LLM Agents and the Model Context Protocol (MCP)

An "agent" in 2026 is just a loop: the model proposes a tool call, your code executes it, you feed the result back, repeat until the model emits a final answer. The interesting questions are which loop (ReAct, planning, multi-agent), which tools (function-calling vs MCP servers vs LangGraph nodes), and where the state lives.

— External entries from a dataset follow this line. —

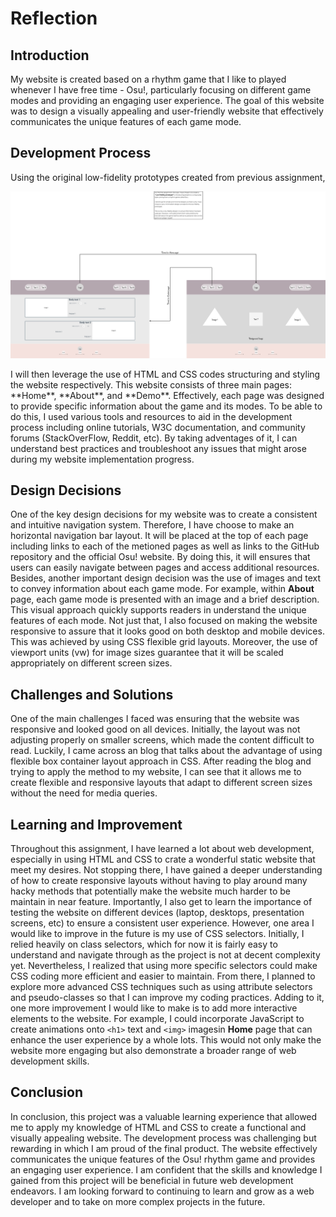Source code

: # Reflection
## Introduction
My website is created based on a rhythm game that I like to played whenever I have free time - Osu!, particularly focusing on different game modes and providing an engaging user experience. The goal of this website was to design a visually appealing and user-friendly website that effectively communicates the unique features of each game mode.

## Development Process
Using the original low-fidelity prototypes created from previous assignment,
<p align="center" width="100%">
    <img src="img/Low-fidelity prototype.webp">
</p>
I will then leverage the use of HTML and CSS codes structuring and styling the website respectively. This website consists of three main pages: **Home**, **About**, and **Demo**. Effectively, each page was designed to provide specific information about the game and its modes. To be able to do this, I used various tools and resources to aid in the development process including online tutorials, W3C documentation, and community forums (StackOverFlow, Reddit, etc). By taking adventages of it, I can understand best practices and troubleshoot any issues that might arose during my website implementation progress.

## Design Decisions
One of the key design decisions for my website was to create a consistent and intuitive navigation system. Therefore, I have choose to make an horizontal navigation bar layout. It will be placed at the top of each page including links to each of the metioned pages as well as links to the GitHub repository and the official Osu! website. By doing this, it will ensures that users can easily navigate between pages and access additional resources. Besides, another important design decision was the use of images and text to convey information about each game mode. For example, within **About** page, each game mode is presented with an image and a brief description. This visual approach quickly supports readers in understand the unique features of each mode. Not just that, I also focused on making the website responsive to assure that it looks good on both desktop and mobile devices. This was achieved by using CSS flexible grid layouts. Moreover, the use of viewport units (vw) for image sizes guarantee that it will be scaled appropriately on different screen sizes.

## Challenges and Solutions
One of the main challenges I faced was ensuring that the website was responsive and looked good on all devices. Initially, the layout was not adjusting properly on smaller screens, which made the content difficult to read. Luckily, I came across an blog that talks about the advantage of using flexible box container layout approach in CSS. After reading the blog and trying to apply the method to my website, I can see that it allows me to create flexible and responsive layouts that adapt to different screen sizes without the need for media queries.

## Learning and Improvement
Throughout this assignment, I have learned a lot about web development, especially in using HTML and CSS to crate a wonderful static website that meet my desires. Not stopping there, I have gained a deeper understanding of how to create responsive layouts without having to play around many hacky methods that potentially make the website much harder to be maintain in near feature. Importantly, I also get to learn the importance of testing the website on different devices (laptop, desktops, presentation screens, etc) to ensure a consistent user experience. However, one area I would like to improve in the future is my use of CSS selectors. Initially, I relied heavily on class selectors, which for now it is fairly easy to understand and navigate through as the project is not at decent complexity yet. Nevertheless, I realized that using more specific selectors could make CSS coding more efficient and easier to maintain. From there, I planned to explore more advanced CSS techniques such as using attribute selectors and pseudo-classes so that I can improve my coding practices. Adding to it, one more improvement I would like to make is to add more interactive elements to the website. For example, I could incorporate JavaScript to create animations onto `<h1>` text and `<img>` imagesin **Home** page that can enhance the user experience by a whole lots. This would not only make the website more engaging but also demonstrate a broader range of web development skills.

## Conclusion
In conclusion, this project was a valuable learning experience that allowed me to apply my knowledge of HTML and CSS to create a functional and visually appealing website. The development process was challenging but rewarding in which I am proud of the final product. The website effectively communicates the unique features of the Osu! rhythm game and provides an engaging user experience. I am confident that the skills and knowledge I gained from this project will be beneficial in future web development endeavors. I am looking forward to continuing to learn and grow as a web developer and to take on more complex projects in the future.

This page covers the agent loop itself, how the Model Context Protocol (MCP) is changing how tools are wired in, and a working example of an MCP server plus an Anthropic-API agent that uses it.

1. The Agent Loop

Strip away the framework noise and an agent is this:


# Pseudocode for the agent loop common to every framework.
messages = [{"role": "user", "content": user_request}]

while True:
    response = llm.create(model=MODEL, tools=TOOLS, messages=messages)
    messages.append(response.message)

    if response.stop_reason == "end_turn":
        return response.message.content       # final answer

    # otherwise the model emitted one or more tool_use blocks
    for tool_use in response.tool_uses:
        result = TOOL_REGISTRY[tool_use.name](**tool_use.input)
        messages.append({
            "role": "user",
            "content": [{"type": "tool_result",
                         "tool_use_id": tool_use.id,
                         "content": str(result)}],
        })

Everything else — ReAct prompting, planners, multi-agent supervisors, MCP — is a way to make this loop more reliable, more observable, or more reusable.

2. ReAct: Reason then Act

ReAct (Yao et al., 2022) interleaves a free-text "thought" with each action so the model commits to a rationale before calling a tool. With native tool-use APIs, the "thought" is now usually rolled into the model's hidden reasoning (Claude's extended_thinking, OpenAI's o-series internal CoT). On models without thinking, you still get a measurable lift by asking for it explicitly.


import anthropic

client = anthropic.Anthropic()

SYSTEM = """You are a research agent. For every step, output a  block
with: (1) what you know, (2) what's missing, (3) which tool you'll call and why.
Then emit the tool call. After the tool returns, repeat until you can answer."""

resp = client.messages.create(
    model="claude-opus-4-7",
    max_tokens=2048,
    system=SYSTEM,
    tools=[
        {"name": "web_search",
         "description": "Search the public web. Returns top 5 snippets.",
         "input_schema": {"type": "object",
                          "properties": {"query": {"type": "string"}},
                          "required": ["query"]}},
    ],
    messages=[{"role": "user", "content": "Who won the 2025 Turing Award and for what?"}],
)

3. Planning vs Reactive Agents

Two patterns dominate:

Reactive (ReAct-style): one tool call at a time, decide the next step from the last result. Cheap, robust, but slow on long tasks because each step is a full round-trip.
Planning (Plan-and-Execute): first call asks the model to produce a plan (a list of subtasks); a worker loop executes each subtask; an optional replanner adjusts when steps fail. Far fewer total LLM calls on long tasks; brittle when the plan is wrong.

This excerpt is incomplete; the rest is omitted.